-------- Data excerpts

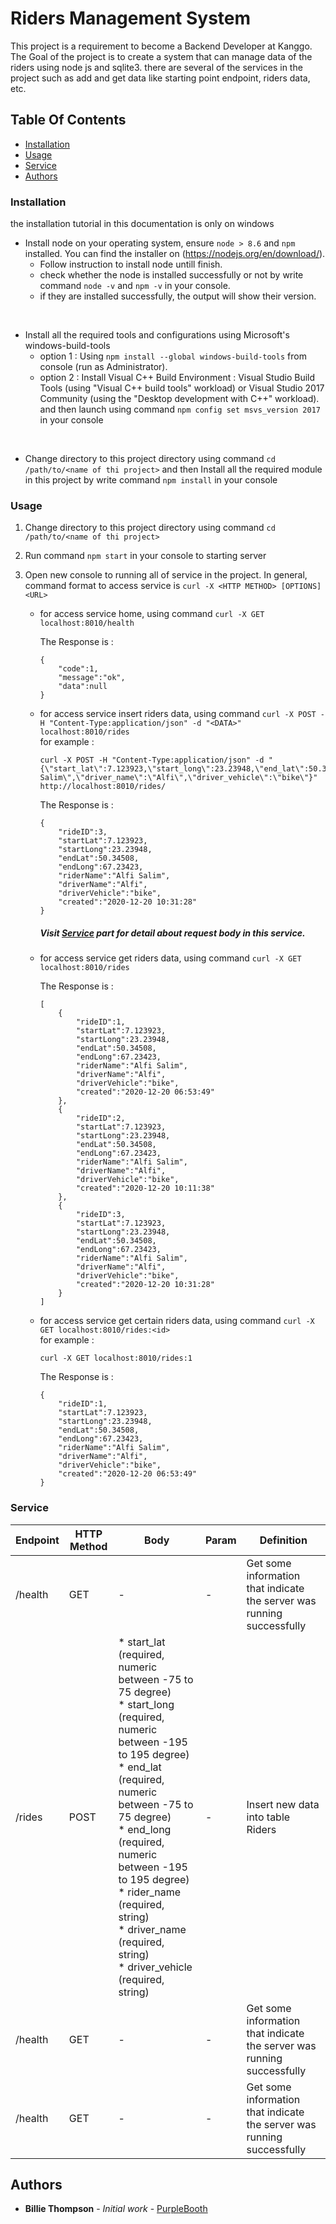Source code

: # Riders Management System

This project is a requirement to become a Backend Developer at Kanggo. The Goal of the project is to create a system that can manage data of the riders using node js and sqlite3. there are several of the services in the project such as add and get data like starting point endpoint, riders data, etc.

## Table Of Contents

* [Installation](#installation)
* [Usage](#usage)
* [Service](#service)
* [Authors](#Authors)

### Installation

the installation tutorial in this documentation is only on windows

* Install node on your operating system, ensure `node > 8.6` and `npm` installed. You can find the installer on (https://nodejs.org/en/download/).
	- Follow instruction to install node untill finish.
	- check whether the node is installed successfully or not by write command `node -v` and `npm -v` in your console.
	- if they are installed successfully, the output will show their version. 
<br />

* Install all the required tools and configurations using Microsoft's windows-build-tools
	- option 1 : Using `npm install --global windows-build-tools` from console (run as Administrator).
	- option 2 : Install Visual C++ Build Environment :  Visual Studio Build Tools (using "Visual C++ build tools" workload) or Visual Studio 2017 Community (using the "Desktop development with C++" workload). and then launch using command `npm config set msvs_version 2017` in your console 
<br />

* Change directory to this project directory using command `cd /path/to/<name of thi project>` and then Install all the required module in this project by write command `npm install` in your console


### Usage

1. Change directory to this project directory using command 
	`cd /path/to/<name of thi project>`
 
2. Run command `npm start` in your console to starting server

3. Open new console to running all of service in the project. In general, command format to access service is `curl -X <HTTP METHOD> [OPTIONS] <URL>`
	
	- for access service home, using command `curl -X GET localhost:8010/health`

		The Response is :
		```
		{
			"code":1,
			"message":"ok",
			"data":null
		}
		```

	- for access service insert riders data, using command `curl -X POST -H "Content-Type:application/json" -d "<DATA>" localhost:8010/rides` <br />
		for example :
		```
		curl -X POST -H "Content-Type:application/json" -d "{\"start_lat\":7.123923,\"start_long\":23.23948,\"end_lat\":50.34508,\"end_long\":67.23423,\"rider_name\":\"Alfi Salim\",\"driver_name\":\"Alfi\",\"driver_vehicle\":\"bike\"}" http://localhost:8010/rides/
		```

		The Response is :
		```
		{
			"rideID":3,
			"startLat":7.123923,
			"startLong":23.23948,
			"endLat":50.34508,
			"endLong":67.23423,
			"riderName":"Alfi Salim",
			"driverName":"Alfi",
			"driverVehicle":"bike",
			"created":"2020-12-20 10:31:28"
		}
		```
		##### Visit [Service](#service) part for detail about request body in this service.

	- for access service get riders data, using command `curl -X GET localhost:8010/rides`

		The Response is :
		```
		[
			{
				"rideID":1,
				"startLat":7.123923,
				"startLong":23.23948,
				"endLat":50.34508,
				"endLong":67.23423,
				"riderName":"Alfi Salim",
				"driverName":"Alfi",
				"driverVehicle":"bike",
				"created":"2020-12-20 06:53:49"
			},
			{
				"rideID":2,
				"startLat":7.123923,
				"startLong":23.23948,
				"endLat":50.34508,
				"endLong":67.23423,
				"riderName":"Alfi Salim",
				"driverName":"Alfi",
				"driverVehicle":"bike",
				"created":"2020-12-20 10:11:38"
			},
			{
				"rideID":3,
				"startLat":7.123923,
				"startLong":23.23948,
				"endLat":50.34508,
				"endLong":67.23423,
				"riderName":"Alfi Salim",
				"driverName":"Alfi",
				"driverVehicle":"bike",
				"created":"2020-12-20 10:31:28"
			}
		]
		```

	- for access service get certain riders data, using command `curl -X GET localhost:8010/rides:<id>` <br />
		for example : 
		```
		curl -X GET localhost:8010/rides:1
		```

		The Response is :
		```
		{
			"rideID":1,
			"startLat":7.123923,
			"startLong":23.23948,
			"endLat":50.34508,
			"endLong":67.23423,
			"riderName":"Alfi Salim",
			"driverName":"Alfi",
			"driverVehicle":"bike",
			"created":"2020-12-20 06:53:49"
		}
		```


### Service

| Endpoint | HTTP Method | Body | Param | Definition
| --- | --- | --- | --- | --- |
| /health | GET | - | - | Get some information that indicate the server was running successfully  |
| /rides | POST | * start_lat (required, numeric between -75 to 75 degree) <br /> * start_long (required, numeric between -195 to 195 degree) <br /> * end_lat (required, numeric between -75 to 75 degree) <br /> * end_long (required, numeric between -195 to 195 degree) <br /> * rider_name (required, string) <br /> * driver_name (required, string) <br /> * driver_vehicle (required, string) <br /> | - | Insert new data into table Riders  |
| /health | GET | - | - | Get some information that indicate the server was running successfully  |
| /health | GET | - | - | Get some information that indicate the server was running successfully  |


## Authors

* **Billie Thompson** - *Initial work* - [PurpleBooth](https://github.com/PurpleBooth)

----------------

## Task prompt
Search the entries above for the string "windows". Copy each line in which it appears.

## Response to this task
the installation tutorial in this documentation is only on windows
* Install all the required tools and configurations using Microsoft's windows-build-tools
	- option 1 : Using `npm install --global windows-build-tools` from console (run as Administrator).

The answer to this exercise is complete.